Work request: From the records beneath, determine how many lines contain "said" and report only that figure.

[Stored data entries]
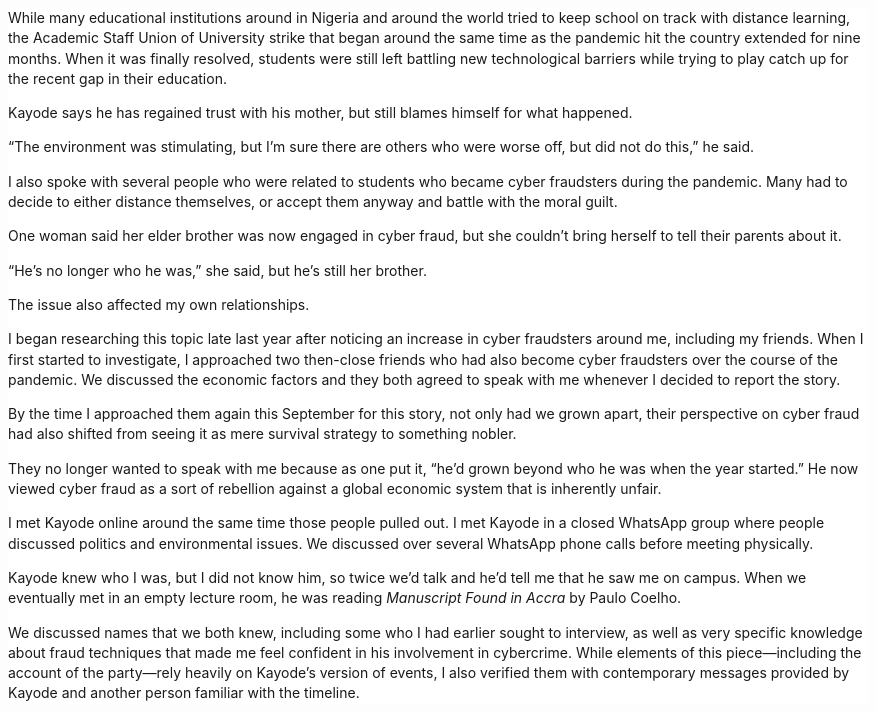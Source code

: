 
While many educational institutions around in Nigeria and around the world tried to keep school on track with distance learning, the Academic Staff Union of University strike that began around the same time as the pandemic hit the country extended for nine months. When it was finally resolved, students were still left battling new technological barriers while trying to play catch up for the recent gap in their education.


Kayode says he has regained trust with his mother, but still blames himself for what happened. 


“The environment was stimulating, but I’m sure there are others who were worse off, but did not do this,” he said.


I also spoke with several people who were related to students who became cyber fraudsters during the pandemic. Many had to decide to either distance themselves, or accept them anyway and battle with the moral guilt. 


One woman said her elder brother was now engaged in cyber fraud, but she couldn’t bring herself to tell their parents about it. 


“He’s no longer who he was,” she said, but he’s still her brother. 


The issue also affected my own relationships. 


I began researching this topic late last year after noticing an increase in cyber fraudsters around me, including my friends. When I first started to investigate, I approached two then-close friends who had also become cyber fraudsters over the course of the pandemic. We discussed the economic factors and they both agreed to speak with me whenever I decided to report the story.


By the time I approached them again this September for this story, not only had we grown apart, their perspective on cyber fraud had also shifted from seeing it as mere survival strategy to something nobler. 


They no longer wanted to speak with me because as one put it, “he’d grown beyond who he was when the year started.” He now viewed cyber fraud as a sort of rebellion against a global economic system that is inherently unfair. 


I met Kayode online around the same time those people pulled out. I met Kayode in a closed WhatsApp group where people discussed politics and environmental issues. We discussed over several WhatsApp phone calls before meeting physically.


Kayode knew who I was, but I did not know him, so twice we’d talk and he’d tell me that he saw me on campus. When we eventually met in an empty lecture room, he was reading *Manuscript Found in Accra* by Paulo Coelho. 


We discussed names that we both knew, including some who I had earlier sought to interview, as well as very specific knowledge about fraud techniques that made me feel confident in his involvement in cybercrime. While elements of this piece—including the account of the party—rely heavily on Kayode’s version of events, I also verified them with contemporary messages provided by Kayode and another person familiar with the timeline. 


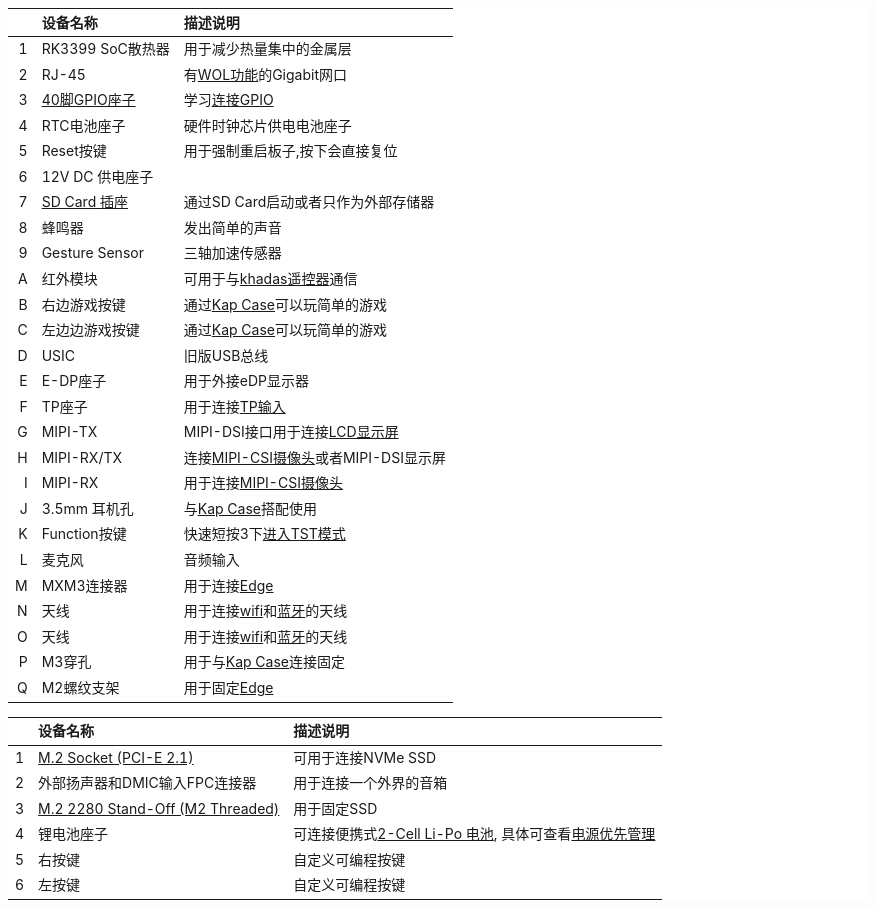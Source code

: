 ||设备名称|描述说明|
|---:|:---|:---|
|1|RK3399 SoC散热器|用于减少热量集中的金属层|
|2|RJ-45|有[WOL功能](/android/zh-cn/edge/HowtoUseWol.html)的Gigabit网口|
|3|[40脚GPIO座子](/android/zh-cn/edge/CaptainGPIOPinout.html)|学习[连接GPIO](/android/zh-cn/edge/HowToAccessGpio.html)
|4|RTC电池座子|硬件时钟芯片供电电池座子|
|5|Reset按键|用于强制重启板子,按下会直接复位|
|6|12V DC 供电座子||替代的[12V直流电源输入](https://www.khadas.com/product-page/captain-12v-adapter.html),请参考[电源优先级](/android/zh-cn/edge/EdgeCaptainPowerPriority.html)|
|7|[SD Card 插座](/android/zh-cn/edge/UpgradeViaTFBurningCard.html)|通过SD Card启动或者只作为外部存储器|
|8|蜂鸣器|发出简单的声音|
|9|Gesture Sensor|三轴加速传感器|
|A|红外模块|可用于与[khadas遥控器](https://www.khadas.com/product-page/ir-remote)通信|
|B|右边游戏按键|通过[Kap Case](https://www.khadas.com/product-page/kap-case)可以玩简单的游戏|
|C|左边边游戏按键|通过[Kap Case](https://www.khadas.com/product-page/kap-case)可以玩简单的游戏|
|D|USIC|旧版USB总线|
|E|E-DP座子|用于外接eDP显示器|
|F|TP座子|用于连接[TP输入](/android/zh-cn/edge/ConnectLcd.html)|
|G|MIPI-TX|MIPI-DSI接口用于连接[LCD显示屏](/android/zh-cn/edge/ConnectLcd.html)|
|H|MIPI-RX/TX|连接[MIPI-CSI摄像头](https://www.khadas.com/product-page/imx214-13mp-camera)或者MIPI-DSI显示屏|
|I|MIPI-RX|用于连接[MIPI-CSI摄像头](https://www.khadas.com/product-page/imx214-13mp-camera)|
|J|3.5mm 耳机孔|与[Kap Case](https://www.khadas.com/product-page/kap-case)搭配使用|
|K|Function按键|快速短按3下[进入TST模式](/android/zh-cn/edge/HowtoBootIntoUpgradeMode.html)|
|L|麦克风|音频输入|
|M|MXM3连接器|用于连接[Edge](https://www.khadas.com/product-page/edge)|
|N|天线|用于连接[wifi](/android/zh-cn/edge/HowToConnectWifi.html)和[蓝牙](/android/zh-cn/edge/HowToSetupBluetooth.html)的天线|
|O|天线|用于连接[wifi](/android/zh-cn/edge/HowToConnectWifi.html)和[蓝牙](/android/zh-cn/edge/HowToSetupBluetooth.html)的天线|
|P|M3穿孔|用于与[Kap Case](https://www.khadas.com/product-page/kap-case)连接固定|
|Q|M2螺纹支架|用于固定[Edge](https://www.khadas.com/product-page/edge)|

</div>
<div class="tab-pane fade" id="back-captain" role="tabpanel" aria-labelledby="back-tab">

||设备名称|描述说明|
|---:|:---|:---|
|1|[M.2 Socket (PCI-E 2.1)](/android/zh-cn/edge/ListOfCompatibleNVMeSSDs.html)|可用于连接NVMe SSD|
|2|外部扬声器和DMIC输入FPC连接器|用于连接一个外界的音箱|
|3|[M.2 2280 Stand-Off (M2 Threaded)](/android/zh-cn/edge/ListOfCompatibleNVMeSSDs.html)|用于固定SSD|
|4|锂电池座子|可连接便携式[2-Cell Li-Po 电池](https://www.khadas.com/product-page/lipo-battery), 具体可查看[电源优先管理](/android/zh-cn/edge/EdgeCaptainPowerPriority.html)|
|5|右按键|自定义可编程按键|
|6|左按键|自定义可编程按键|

Answer to the exercise: 3